## WORK TO BE COMPLETED
Check every line below for the word "mathcal" and copy the ones that have it.

## INPUT RECORDS

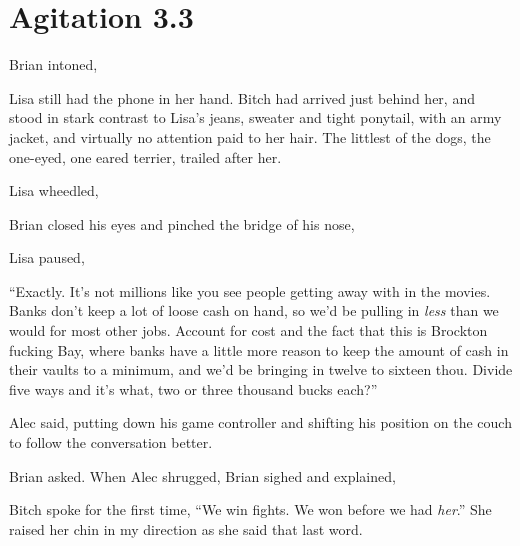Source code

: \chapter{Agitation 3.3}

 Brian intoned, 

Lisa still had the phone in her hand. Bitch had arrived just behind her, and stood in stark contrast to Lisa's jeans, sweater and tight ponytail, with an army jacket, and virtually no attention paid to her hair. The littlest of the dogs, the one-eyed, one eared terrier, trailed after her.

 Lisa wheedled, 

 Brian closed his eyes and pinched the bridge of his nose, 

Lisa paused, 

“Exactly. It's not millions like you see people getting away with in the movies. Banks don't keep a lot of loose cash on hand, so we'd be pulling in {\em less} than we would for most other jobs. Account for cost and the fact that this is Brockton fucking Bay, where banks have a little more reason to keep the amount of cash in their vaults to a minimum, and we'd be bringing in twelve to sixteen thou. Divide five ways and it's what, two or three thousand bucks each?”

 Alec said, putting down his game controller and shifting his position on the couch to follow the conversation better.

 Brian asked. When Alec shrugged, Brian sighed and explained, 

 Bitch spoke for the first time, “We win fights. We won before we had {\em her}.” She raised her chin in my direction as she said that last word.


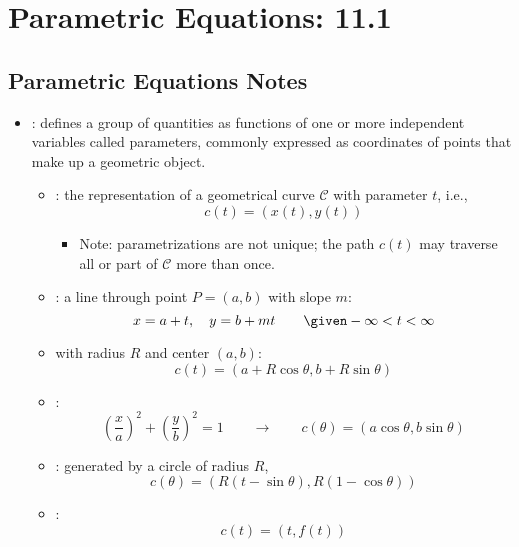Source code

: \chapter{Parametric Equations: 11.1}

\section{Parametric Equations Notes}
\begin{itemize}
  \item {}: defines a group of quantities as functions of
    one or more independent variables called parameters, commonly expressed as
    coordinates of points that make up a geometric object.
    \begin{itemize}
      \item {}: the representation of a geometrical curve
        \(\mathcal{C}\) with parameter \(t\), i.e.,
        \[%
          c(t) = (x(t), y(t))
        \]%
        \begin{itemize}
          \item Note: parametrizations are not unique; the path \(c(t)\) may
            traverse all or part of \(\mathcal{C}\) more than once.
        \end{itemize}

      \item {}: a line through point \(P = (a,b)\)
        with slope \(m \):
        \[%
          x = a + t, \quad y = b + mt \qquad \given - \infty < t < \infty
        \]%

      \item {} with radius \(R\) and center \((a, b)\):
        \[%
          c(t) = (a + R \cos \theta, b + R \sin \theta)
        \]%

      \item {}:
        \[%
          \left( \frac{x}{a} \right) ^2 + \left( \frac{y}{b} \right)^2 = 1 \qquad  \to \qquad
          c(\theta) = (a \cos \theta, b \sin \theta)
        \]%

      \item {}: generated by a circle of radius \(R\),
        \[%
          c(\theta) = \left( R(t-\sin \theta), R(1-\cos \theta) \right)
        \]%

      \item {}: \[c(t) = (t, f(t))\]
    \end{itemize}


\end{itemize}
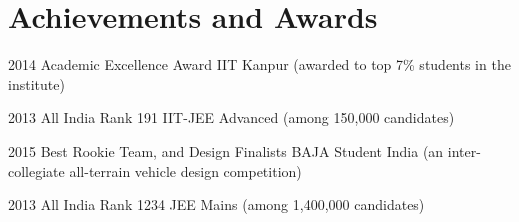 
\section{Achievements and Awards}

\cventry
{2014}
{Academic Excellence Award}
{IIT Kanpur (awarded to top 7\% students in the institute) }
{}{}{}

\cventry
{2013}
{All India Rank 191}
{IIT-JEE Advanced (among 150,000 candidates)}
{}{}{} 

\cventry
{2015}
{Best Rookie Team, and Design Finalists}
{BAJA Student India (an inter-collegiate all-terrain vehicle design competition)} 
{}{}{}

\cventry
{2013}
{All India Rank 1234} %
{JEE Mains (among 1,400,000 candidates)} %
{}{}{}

## WRITTEN ANSWER
        \(\mathcal{C}\) with parameter \(t\), i.e.,
            traverse all or part of \(\mathcal{C}\) more than once.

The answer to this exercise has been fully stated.